If you have problems with transparency, look for some important material options.

  • Use the correct value for alpha (0.0 is completely transparent and 1.0 is fully opaque)
  • Set scene blend to alpha blend
  • Disable depth write


Depth write can be turned off when rendering static backgrounds or when rendering a collection of transparent objects at the end of a scene so that they overlap each other correctly.

Apply in material script:

material TransparencyExample
{
    technique
    {
        pass
        {
            //...
            scene_blend alpha_blend
            depth_write off
        }
    }
}



Apply by code:

myMaterialPtr->getTechnique(0)->getPass(0)->setSceneBlending(Ogre::SBT_TRANSPARENT_ALPHA);
myMaterialPtr->getTechnique(0)->getPass(0)->setDepthWriteEnabled(false);



Apply by code (C# example for Mogre):

myMaterialPtr.GetTechnique(0).GetPass(0).SetSceneBlending(SceneBlendType.SBT_TRANSPARENT_ALPHA);
myMaterialPtr.GetTechnique(0).GetPass(0).DepthWriteEnabled = false;



Both-side visibility


By default a material is only visible from one side.
This is usable for volumetric bodies. (e.g. an (unripped) monster you don't need to see from inside).
For flat surfaces (e.g. a water surface or billboards) often there is a whish to have a both-side visibility.

Enable both-side visibility by a *.material file:
(For details look to this section of the Ogre manual.)

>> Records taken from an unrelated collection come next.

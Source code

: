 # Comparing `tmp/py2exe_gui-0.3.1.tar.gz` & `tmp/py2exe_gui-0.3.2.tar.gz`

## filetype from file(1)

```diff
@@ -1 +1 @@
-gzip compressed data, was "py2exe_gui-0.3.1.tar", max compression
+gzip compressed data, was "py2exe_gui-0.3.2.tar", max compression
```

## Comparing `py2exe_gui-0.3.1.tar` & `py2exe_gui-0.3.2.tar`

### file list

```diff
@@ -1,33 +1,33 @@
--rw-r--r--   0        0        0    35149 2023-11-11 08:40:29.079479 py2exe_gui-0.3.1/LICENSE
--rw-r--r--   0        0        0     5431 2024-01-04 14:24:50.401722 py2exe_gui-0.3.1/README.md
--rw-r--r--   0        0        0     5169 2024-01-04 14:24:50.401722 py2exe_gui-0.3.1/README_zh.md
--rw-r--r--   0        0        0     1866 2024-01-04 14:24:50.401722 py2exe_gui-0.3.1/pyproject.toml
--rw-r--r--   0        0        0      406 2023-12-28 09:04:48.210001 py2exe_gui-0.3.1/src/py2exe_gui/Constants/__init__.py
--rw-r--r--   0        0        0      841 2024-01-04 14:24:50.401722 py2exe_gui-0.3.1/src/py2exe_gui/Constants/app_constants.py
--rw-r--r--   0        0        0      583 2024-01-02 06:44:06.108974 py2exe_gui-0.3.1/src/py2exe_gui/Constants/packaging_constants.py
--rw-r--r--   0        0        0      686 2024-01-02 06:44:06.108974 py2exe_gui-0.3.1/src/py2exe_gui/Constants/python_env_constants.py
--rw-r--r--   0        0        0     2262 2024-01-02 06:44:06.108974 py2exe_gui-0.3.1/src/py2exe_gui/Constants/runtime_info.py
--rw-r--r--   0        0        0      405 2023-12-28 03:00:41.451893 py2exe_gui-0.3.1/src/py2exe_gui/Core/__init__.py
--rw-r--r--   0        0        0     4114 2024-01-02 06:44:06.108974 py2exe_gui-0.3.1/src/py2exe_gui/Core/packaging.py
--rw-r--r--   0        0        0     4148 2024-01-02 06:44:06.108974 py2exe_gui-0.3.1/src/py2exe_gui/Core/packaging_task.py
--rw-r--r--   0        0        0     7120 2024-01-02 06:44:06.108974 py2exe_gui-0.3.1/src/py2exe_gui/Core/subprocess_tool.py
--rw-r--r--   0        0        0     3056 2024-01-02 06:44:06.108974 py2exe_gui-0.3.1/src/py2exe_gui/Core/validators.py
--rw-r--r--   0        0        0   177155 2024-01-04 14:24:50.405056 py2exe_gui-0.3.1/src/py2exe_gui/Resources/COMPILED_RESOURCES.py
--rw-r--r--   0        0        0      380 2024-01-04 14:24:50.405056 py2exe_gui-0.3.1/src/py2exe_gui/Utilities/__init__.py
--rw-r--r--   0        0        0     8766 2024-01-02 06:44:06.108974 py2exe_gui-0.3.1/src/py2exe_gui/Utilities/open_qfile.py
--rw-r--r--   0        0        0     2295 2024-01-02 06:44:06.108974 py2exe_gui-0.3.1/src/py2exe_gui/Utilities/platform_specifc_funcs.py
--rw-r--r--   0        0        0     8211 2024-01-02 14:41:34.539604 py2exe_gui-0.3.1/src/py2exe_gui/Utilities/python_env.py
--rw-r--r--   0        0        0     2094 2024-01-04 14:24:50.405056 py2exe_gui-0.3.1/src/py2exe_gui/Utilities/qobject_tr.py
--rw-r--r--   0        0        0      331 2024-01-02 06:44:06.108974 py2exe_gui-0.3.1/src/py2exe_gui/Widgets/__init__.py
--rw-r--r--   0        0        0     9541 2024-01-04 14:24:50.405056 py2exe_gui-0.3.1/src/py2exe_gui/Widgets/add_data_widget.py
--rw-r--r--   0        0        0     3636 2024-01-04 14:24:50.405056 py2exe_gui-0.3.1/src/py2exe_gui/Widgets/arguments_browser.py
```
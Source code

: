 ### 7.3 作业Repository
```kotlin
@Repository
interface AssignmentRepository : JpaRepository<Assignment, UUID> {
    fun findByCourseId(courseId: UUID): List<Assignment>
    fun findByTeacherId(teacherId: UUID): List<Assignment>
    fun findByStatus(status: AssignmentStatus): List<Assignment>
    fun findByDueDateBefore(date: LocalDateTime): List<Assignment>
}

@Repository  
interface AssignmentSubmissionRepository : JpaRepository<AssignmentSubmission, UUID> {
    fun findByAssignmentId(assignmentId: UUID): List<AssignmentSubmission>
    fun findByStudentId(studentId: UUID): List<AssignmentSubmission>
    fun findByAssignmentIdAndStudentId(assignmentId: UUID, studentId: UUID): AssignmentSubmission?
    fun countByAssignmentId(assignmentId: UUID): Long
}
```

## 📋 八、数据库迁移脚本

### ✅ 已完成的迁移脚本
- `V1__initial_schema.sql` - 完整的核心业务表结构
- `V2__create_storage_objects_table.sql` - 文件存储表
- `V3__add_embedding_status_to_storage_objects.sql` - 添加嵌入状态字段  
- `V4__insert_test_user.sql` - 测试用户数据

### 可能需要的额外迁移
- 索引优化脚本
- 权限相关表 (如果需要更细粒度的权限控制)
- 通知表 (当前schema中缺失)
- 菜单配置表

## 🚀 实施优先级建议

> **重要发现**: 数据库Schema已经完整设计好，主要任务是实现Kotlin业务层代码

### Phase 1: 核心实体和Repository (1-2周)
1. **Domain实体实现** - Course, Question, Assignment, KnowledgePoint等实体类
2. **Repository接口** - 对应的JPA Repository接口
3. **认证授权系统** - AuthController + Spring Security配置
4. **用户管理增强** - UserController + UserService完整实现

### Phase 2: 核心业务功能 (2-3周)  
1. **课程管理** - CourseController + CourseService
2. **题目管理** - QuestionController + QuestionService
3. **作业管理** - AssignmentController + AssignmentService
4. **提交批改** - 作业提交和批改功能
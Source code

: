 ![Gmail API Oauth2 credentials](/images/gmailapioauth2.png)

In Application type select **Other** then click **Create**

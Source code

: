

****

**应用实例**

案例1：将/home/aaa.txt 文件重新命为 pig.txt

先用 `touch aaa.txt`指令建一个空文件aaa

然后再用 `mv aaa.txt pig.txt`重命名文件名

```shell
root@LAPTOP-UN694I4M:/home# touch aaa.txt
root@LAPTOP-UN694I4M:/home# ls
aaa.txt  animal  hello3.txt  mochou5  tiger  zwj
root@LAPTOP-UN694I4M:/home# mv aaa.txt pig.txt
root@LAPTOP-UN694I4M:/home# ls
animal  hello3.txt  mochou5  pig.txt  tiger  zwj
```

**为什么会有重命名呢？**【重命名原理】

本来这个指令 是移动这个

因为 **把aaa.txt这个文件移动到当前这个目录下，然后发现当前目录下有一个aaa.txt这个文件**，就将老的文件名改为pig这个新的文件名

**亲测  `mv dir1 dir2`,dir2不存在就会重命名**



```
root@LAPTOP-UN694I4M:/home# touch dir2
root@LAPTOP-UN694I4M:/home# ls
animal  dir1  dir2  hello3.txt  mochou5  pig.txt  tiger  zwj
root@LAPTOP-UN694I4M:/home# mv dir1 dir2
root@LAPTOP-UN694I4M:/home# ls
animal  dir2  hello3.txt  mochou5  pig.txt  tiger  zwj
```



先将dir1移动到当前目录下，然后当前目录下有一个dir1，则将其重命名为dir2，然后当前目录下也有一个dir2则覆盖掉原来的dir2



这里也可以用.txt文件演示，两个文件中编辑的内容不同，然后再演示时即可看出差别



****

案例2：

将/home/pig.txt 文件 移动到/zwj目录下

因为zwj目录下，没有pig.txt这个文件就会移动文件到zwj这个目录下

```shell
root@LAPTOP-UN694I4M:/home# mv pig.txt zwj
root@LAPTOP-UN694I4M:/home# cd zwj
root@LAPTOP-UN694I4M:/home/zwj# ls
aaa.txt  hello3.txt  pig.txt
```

material TransparencyExample
{
    technique
    {
        pass
        {
            //...
            cull_hardware none
            cull_software none 
        }
    }
}


To enable both-side visibility by code call the material related method Pass::setCullingMode().
Example:

myMaterialPtr::getTechnique(0)::getPass(0)::setCullingMode(CullingMode::CULL_NONE);




Apply to Mesh


Apply a material to a (sub)mesh by code:

entity::getSubEntity(0)::setMaterialName("myMaterialName");



Dynamic usage

It's possible to update a ManualObject to change it's shape or properties. For this you need to set the dynamic flag:

ManualObject::setDynamic(true);

Then you can update its content:

manObj->beginUpdate();
...
// Recreate object
...
manObj->end();

When you are going to be changing the number of vertices, you additionally should call this:

ManualObject::estimateVertexCount();
ManualObject::estimateIndexCount()


Alternatively you can use the low level class DynamicRenderable. A usage example is on page DynamicGrowingBuffers.